Re: mlx4en, timer irq @100%... (11.0 stuck on high network load ???)

2017-08-08 Thread Slawa Olhovchenkov
On Tue, Aug 08, 2017 at 10:31:33AM +0200, Hans Petter Selasky wrote:

> Here is the conclusion:
> 
> The following code is going in an infinite loop:
> 
> 
> > for (;;) {
> > TW_RLOCK(V_tw_lock);
> > tw = TAILQ_FIRST(&V_twq_2msl);
> > if (tw == NULL || (!reuse && (tw->tw_time - ticks) > 0)) {
> > TW_RUNLOCK(V_tw_lock);
> > break;
> > }
> > KASSERT(tw->tw_inpcb != NULL, ("%s: tw->tw_inpcb == NULL",
> > __func__));
> > 
> > inp = tw->tw_inpcb;
> > in_pcbref(inp);
> > TW_RUNLOCK(V_tw_lock);
> > 
> > if (INP_INFO_TRY_RLOCK(&V_tcbinfo)) {
> > 
> > INP_WLOCK(inp);
> > tw = intotw(inp);
> > if (in_pcbrele_wlocked(inp)) {
> 
> in_pcbrele_wlocked() returns (1) because INP_FREED (16) is set in 
> inp->inp_flags2. I guess you have invariants disabled, because the 
> KASSERT() below should have caused a panic.
> 
> > KASSERT(tw == NULL, ("%s: held last inp "
> > "reference but tw not NULL", __func__));
> > INP_INFO_RUNLOCK(&V_tcbinfo);
> > continue;
> > }
> 
> This is a regression issue after:
> 
> > commit 5630210a7f1dbbd903b77b2aef939cd47c63da58
> > Author: jch 
> > Date:   Thu Oct 30 08:53:56 2014 +
> > 
> > Fix a race condition in TCP timewait between tcp_tw_2msl_reuse() and
> > tcp_tw_2msl_scan().  This race condition drives unplanned timewait
> > timeout cancellation.  Also simplify implementation by holding inpcb
> > reference and removing tcptw reference counting.
> 
> Suggested fix attached.

Hmm, I am not sure, IMHO between

TW_RUNLOCK(V_tw_lock);
and
if (INP_INFO_TRY_WLOCK(&V_tcbinfo)) {

`inp` can be invalidated, freed and this pointer may be invalid?

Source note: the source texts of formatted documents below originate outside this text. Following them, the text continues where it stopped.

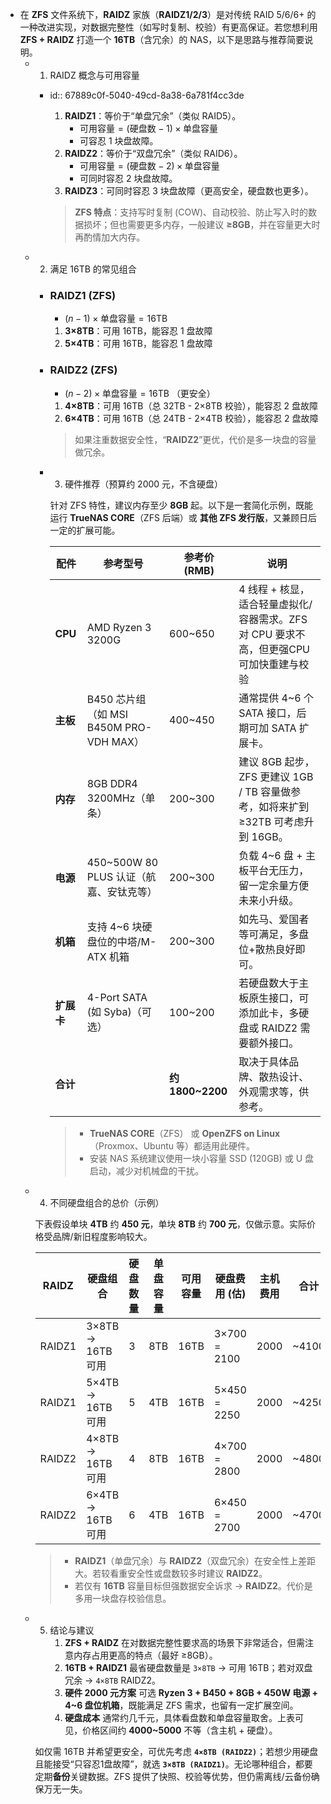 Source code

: - 在 **ZFS** 文件系统下，**RAIDZ** 家族（**RAIDZ1/2/3**）是对传统 RAID 5/6/6+ 的一种改进实现，对数据完整性（如写时复制、校验）有更高保证。若您想利用 **ZFS + RAIDZ** 打造一个 **16TB**（含冗余）的 NAS，以下是思路与推荐简要说明。
	- 1. RAIDZ 概念与可用容量
		- id:: 67889c0f-5040-49cd-8a38-6a781f4cc3de
		  1.  **RAIDZ1**：等价于“单盘冗余”（类似 RAID5）。
		      *  $\text{可用容量} = (\text{硬盘数} - 1) \times \text{单盘容量}$ 
		      *    可容忍 1 块盘故障。
		  2.  **RAIDZ2**：等价于“双盘冗余”（类似 RAID6）。
		      *    $\text{可用容量} = (\text{硬盘数} - 2) \times \text{单盘容量}$ 
		      *    可同时容忍 2 块盘故障。
		  3.  **RAIDZ3**：可同时容忍 3 块盘故障（更高安全，硬盘数也更多）。
		  
		  > **ZFS 特点**：支持写时复制 (COW)、自动校验、防止写入时的数据损坏；但也需要更多内存，一般建议 **≥8GB**，并在容量更大时再酌情加大内存。
	- 2. 满足 16TB 的常见组合
		- ### **RAIDZ1 (ZFS)**
		  
		  *    $(n - 1) \times \text{单盘容量} = 16\text{TB}$ 
		  
		  1.  **3×8TB**：可用 16TB，能容忍 1 盘故障
		  2.  **5×4TB**：可用 16TB，能容忍 1 盘故障
		- ### **RAIDZ2 (ZFS)**
		  
		  *    $(n - 2) \times \text{单盘容量} = 16\text{TB}$ （更安全）
		  1.  **4×8TB**：可用 16TB（总 32TB - 2×8TB 校验），能容忍 2 盘故障
		  2.  **6×4TB**：可用 16TB（总 24TB - 2×4TB 校验），能容忍 2 盘故障
		  
		  > 如果注重数据安全性，“**RAIDZ2**”更优，代价是多一块盘的容量做冗余。
		- 3. 硬件推荐（预算约 2000 元，不含硬盘）
		  
		  针对 ZFS 特性，建议内存至少 **8GB** 起。以下是一套简化示例，既能运行 **TrueNAS CORE**（ZFS 后端）或 **其他 ZFS 发行版**，又兼顾日后一定的扩展可能。
		
		  | 配件       | 参考型号                                | 参考价 (RMB)     | 说明 |
		  | ---------- | --------------------------------------- | ---------------- | ------------------------------------------------------------ |
		  | **CPU**    | AMD Ryzen 3 3200G                       | 600~650          | 4 线程 + 核显，适合轻量虚拟化/容器需求。ZFS 对 CPU 要求不高，但更强CPU可加快重建与校验 |
		  | **主板**   | B450 芯片组（如 MSI B450M PRO-VDH MAX） | 400~450          | 通常提供 4~6 个 SATA 接口，后期可加 SATA 扩展卡。            |
		  | **内存**   | 8GB DDR4 3200MHz（单条）                | 200~300          | 建议 8GB 起步，ZFS 更建议 1GB / TB 容量做参考，如将来扩到 ≥32TB 可考虑升到 16GB。 |
		  | **电源**   | 450~500W 80 PLUS 认证（航嘉、安钛克等） | 200~300          | 负载 4~6 盘 + 主板平台无压力，留一定余量方便未来小升级。     |
		  | **机箱**   | 支持 4~6 块硬盘位的中塔/M-ATX 机箱      | 200~300          | 如先马、爱国者等可满足，多盘位+散热良好即可。                |
		  | **扩展卡** | 4-Port SATA (如 Syba)（可选）           | 100~200          | 若硬盘数大于主板原生接口，可添加此卡，多硬盘或 RAIDZ2 需要额外接口。 |
		  | **合计**   |                                         | **约 1800~2200** | 取决于具体品牌、散热设计、外观需求等，供参考。               |
		  
		  > *   **TrueNAS CORE**（ZFS） 或 **OpenZFS on Linux**（Proxmox、Ubuntu 等）都适用此硬件。
		  > *   安装 NAS 系统建议使用一块小容量 SSD (120GB) 或 U 盘启动，减少对机械盘的干扰。
	- 4. 不同硬盘组合的总价（示例）
	  
	  下表假设单块 **4TB** 约 **450 元**，单块 **8TB** 约 **700 元**，仅做示意。实际价格受品牌/新旧程度影响较大。
	  
	  | RAIDZ  | 硬盘组合         | 硬盘数量 | 单盘容量 | 可用容量 | 硬盘费用 (估) | 主机费用 | 合计  |
	  | ------ | ---------------- | -------- | -------- | -------- | ------------- | -------- | ----- |
	  | RAIDZ1 | 3×8TB → 16TB可用 | 3        | 8TB      | 16TB     | 3×700 = 2100  | 2000     | ~4100 |
	  | RAIDZ1 | 5×4TB → 16TB可用 | 5        | 4TB      | 16TB     | 5×450 = 2250  | 2000     | ~4250 |
	  | RAIDZ2 | 4×8TB → 16TB可用 | 4        | 8TB      | 16TB     | 4×700 = 2800  | 2000     | ~4800 |
	  | RAIDZ2 | 6×4TB → 16TB可用 | 6        | 4TB      | 16TB     | 6×450 = 2700  | 2000     | ~4700 |
	  
	  > *   **RAIDZ1**（单盘冗余）与 **RAIDZ2**（双盘冗余）在安全性上差距大。若较看重安全性或盘数较多时建议 **RAIDZ2**。
	  >   *   若仅有 **16TB** 容量目标但强数据安全诉求 → **RAIDZ2**。代价是多用一块盘存校验信息。
	  >   
	- 5. 结论与建议
		 1.   **ZFS + RAIDZ** 在对数据完整性要求高的场景下非常适合，但需注意内存占用更高的特点（最好 ≥8GB）。
		 2. **16TB + RAIDZ1** 最省硬盘数量是 `3×8TB` → 可用 16TB；若对双盘冗余 → `4×8TB` RAIDZ2。
		 3. **硬件 2000 元方案** 可选 **Ryzen 3 + B450 + 8GB + 450W 电源 + 4~6 盘位机箱**，既能满足 ZFS 需求，也留有一定扩展空间。
		 4. **硬盘成本** 通常约几千元，具体看盘数和单盘容量取舍。上表可见，价格区间约 **4000~5000** 不等（含主机 + 硬盘）。
	  
	  如仅需 16TB 并希望更安全，可优先考虑 **`4×8TB (RAIDZ2)`**；若想少用硬盘且能接受“只容忍1盘故障”，就选 **`3×8TB (RAIDZ1)`**。无论哪种组合，都要定期**备份**关键数据。ZFS 提供了快照、校验等优势，但仍需离线/云备份确保万无一失。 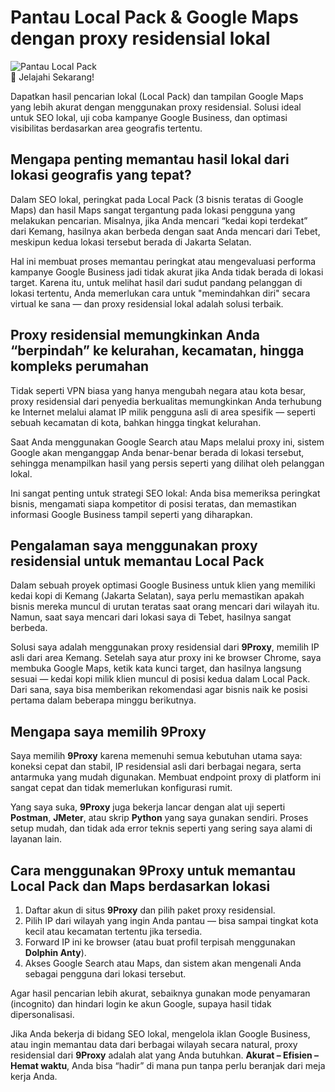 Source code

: # Pantau Local Pack & Google Maps dengan proxy residensial lokal  

![Pantau Local Pack](**https://leading.vn/wp-content/uploads/2021/06/loca-seo-la-gi.png**)  
🌱 Jelajahi Sekarang!  

Dapatkan hasil pencarian lokal (Local Pack) dan tampilan Google Maps yang lebih akurat dengan menggunakan proxy residensial. Solusi ideal untuk SEO lokal, uji coba kampanye Google Business, dan optimasi visibilitas berdasarkan area geografis tertentu.  

## Mengapa penting memantau hasil lokal dari lokasi geografis yang tepat?  
Dalam SEO lokal, peringkat pada Local Pack (3 bisnis teratas di Google Maps) dan hasil Maps sangat tergantung pada lokasi pengguna yang melakukan pencarian. Misalnya, jika Anda mencari “kedai kopi terdekat” dari Kemang, hasilnya akan berbeda dengan saat Anda mencari dari Tebet, meskipun kedua lokasi tersebut berada di Jakarta Selatan.  

Hal ini membuat proses memantau peringkat atau mengevaluasi performa kampanye Google Business jadi tidak akurat jika Anda tidak berada di lokasi target. Karena itu, untuk melihat hasil dari sudut pandang pelanggan di lokasi tertentu, Anda memerlukan cara untuk "memindahkan diri" secara virtual ke sana — dan proxy residensial lokal adalah solusi terbaik.  

## Proxy residensial memungkinkan Anda “berpindah” ke kelurahan, kecamatan, hingga kompleks perumahan  
Tidak seperti VPN biasa yang hanya mengubah negara atau kota besar, proxy residensial dari penyedia berkualitas memungkinkan Anda terhubung ke Internet melalui alamat IP milik pengguna asli di area spesifik — seperti sebuah kecamatan di kota, bahkan hingga tingkat kelurahan.  

Saat Anda menggunakan Google Search atau Maps melalui proxy ini, sistem Google akan menganggap Anda benar-benar berada di lokasi tersebut, sehingga menampilkan hasil yang persis seperti yang dilihat oleh pelanggan lokal.  

Ini sangat penting untuk strategi SEO lokal: Anda bisa memeriksa peringkat bisnis, mengamati siapa kompetitor di posisi teratas, dan memastikan informasi Google Business tampil seperti yang diharapkan.  

## Pengalaman saya menggunakan proxy residensial untuk memantau Local Pack  
Dalam sebuah proyek optimasi Google Business untuk klien yang memiliki kedai kopi di Kemang (Jakarta Selatan), saya perlu memastikan apakah bisnis mereka muncul di urutan teratas saat orang mencari dari wilayah itu. Namun, saat saya mencari dari lokasi saya di Tebet, hasilnya sangat berbeda.  

Solusi saya adalah menggunakan proxy residensial dari **9Proxy**, memilih IP asli dari area Kemang. Setelah saya atur proxy ini ke browser Chrome, saya membuka Google Maps, ketik kata kunci target, dan hasilnya langsung sesuai — kedai kopi milik klien muncul di posisi kedua dalam Local Pack. Dari sana, saya bisa memberikan rekomendasi agar bisnis naik ke posisi pertama dalam beberapa minggu berikutnya.  

## Mengapa saya memilih 9Proxy  
Saya memilih **9Proxy** karena memenuhi semua kebutuhan utama saya: koneksi cepat dan stabil, IP residensial asli dari berbagai negara, serta antarmuka yang mudah digunakan. Membuat endpoint proxy di platform ini sangat cepat dan tidak memerlukan konfigurasi rumit.  

Yang saya suka, **9Proxy** juga bekerja lancar dengan alat uji seperti **Postman**, **JMeter**, atau skrip **Python** yang saya gunakan sendiri. Proses setup mudah, dan tidak ada error teknis seperti yang sering saya alami di layanan lain.  

## Cara menggunakan 9Proxy untuk memantau Local Pack dan Maps berdasarkan lokasi  
1. Daftar akun di situs **9Proxy** dan pilih paket proxy residensial.  
2. Pilih IP dari wilayah yang ingin Anda pantau — bisa sampai tingkat kota kecil atau kecamatan tertentu jika tersedia.  
3. Forward IP ini ke browser (atau buat profil terpisah menggunakan **Dolphin Anty**).  
4. Akses Google Search atau Maps, dan sistem akan mengenali Anda sebagai pengguna dari lokasi tersebut.  

Agar hasil pencarian lebih akurat, sebaiknya gunakan mode penyamaran (incognito) dan hindari login ke akun Google, supaya hasil tidak dipersonalisasi.  

Jika Anda bekerja di bidang SEO lokal, mengelola iklan Google Business, atau ingin memantau data dari berbagai wilayah secara natural, proxy residensial dari **9Proxy** adalah alat yang Anda butuhkan. **Akurat – Efisien – Hemat waktu**, Anda bisa “hadir” di mana pun tanpa perlu beranjak dari meja kerja Anda.  
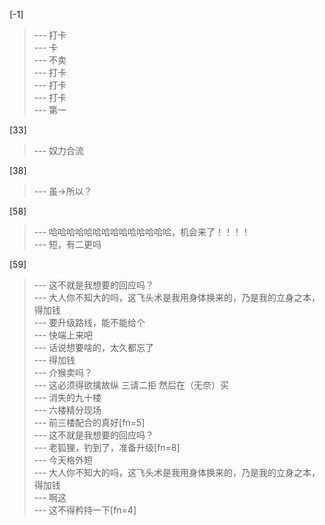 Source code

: 
[-1] 
>--- 打卡<br>
>--- 卡<br>
>--- 不卖<br>
>--- 打卡<br>
>--- 打卡<br>
>--- 打卡<br>
>--- 第一<br>

[33] 
>--- 奴力合流<br>

[38] 
>--- 虽->所以？<br>

[58] 
>--- 哈哈哈哈哈哈哈哈哈哈哈哈哈哈，机会来了！！！！<br>
>--- 短，有二更吗<br>

[59] 
>--- 这不就是我想要的回应吗？<br>
>--- 大人你不知大的吗，这飞头术是我用身体换来的，乃是我的立身之本，得加钱<br>
>--- 要升级路线，能不能给个<br>
>--- 快端上来吧<br>
>--- 话说想要啥的，太久都忘了<br>
>--- 得加钱<br>
>--- 介猴卖吗？<br>
>--- 这必须得欲擒故纵
三请二拒
然后在（无奈）买<br>
>--- 消失的九十楼<br>
>--- 六楼精分现场<br>
>--- 前三楼配合的真好[fn=5]<br>
>--- 这不就是我想要的回应吗？<br>
>--- 老狐狸，钓到了，准备升级[fn=8]<br>
>--- 今天格外短<br>
>--- 大人你不知大的吗，这飞头术是我用身体换来的，乃是我的立身之本，得加钱<br>
>--- 啊这<br>
>--- 这不得矜持一下[fn=4]<br>
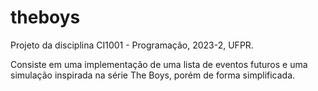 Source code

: # theboys
Projeto da disciplina CI1001 - Programação, 2023-2, UFPR.

Consiste em uma implementação de uma lista de eventos futuros e uma simulação inspirada na série The Boys, porém de forma simplificada.
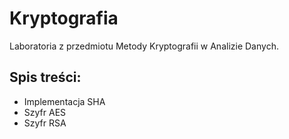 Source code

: # Kryptografia

Laboratoria z przedmiotu Metody Kryptografii w Analizie Danych.

## Spis treści:
- Implementacja SHA
- Szyfr AES
- Szyfr RSA
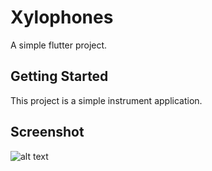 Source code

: # Xylophones

A simple flutter project.

## Getting Started

This project is a simple instrument application.

## Screenshot

![alt text](https://i.imgur.com/8ub2ST0.png)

> Index: sys/netinet/tcp_timewait.c
> ===
> --- sys/netinet/tcp_timewait.c(revision 321981)
> +++ sys/netinet/tcp_timewait.c(working copy)
> @@ -709,10 +709,11 @@
>   INP_WLOCK(inp);
>   tw = intotw(inp);
>   if (in_pcbrele_wlocked(inp)) {
> - KASSERT(tw == NULL, ("%s: held last inp "
> - "reference but tw not NULL", __func__));
>   INP_INFO_RUNLOCK(&V_tcbinfo);
> - continue;
> + if (tw == NULL)
> + continue;
> + else
> + break;  /* INP_FREED flag is set */
>   }
>  
>   if (tw == NULL) {

> ___
> freebsd-net@freebsd.org mailing list
> https://lists.freebsd.org/mailman/listinfo/freebsd-net
> To unsubscribe, send any mail to "freebsd-net-unsubscr...@freebsd.org"

___
freebsd-net@freebsd.org mailing list
https://lists.freebsd.org/mailman/listinfo/freebsd-net
To unsubscribe, send any mail to "freebsd-net-unsubscr...@freebsd.org"


Re: mlx4en, timer irq @100%... (11.0 stuck on high network load ???)

2017-08-08 Thread Hans Petter Selasky

On 08/08/17 13:33, Slawa Olhovchenkov wrote:

TW_RUNLOCK(V_tw_lock);
and
if (INP_INFO_TRY_WLOCK(&V_tcbinfo)) {

`inp` can be invalidated, freed and this pointer may be invalid?


If you look one line up there is a pcbref ??

--HPS
___
freebsd-net@freebsd.org mailing list
https://lists.freebsd.org/mailman/listinfo/freebsd-net
To unsubscribe, send any mail to "freebsd-net-unsubscr...@freebsd.org"


Re: mlx4en, timer irq @100%... (11.0 stuck on high network load ???)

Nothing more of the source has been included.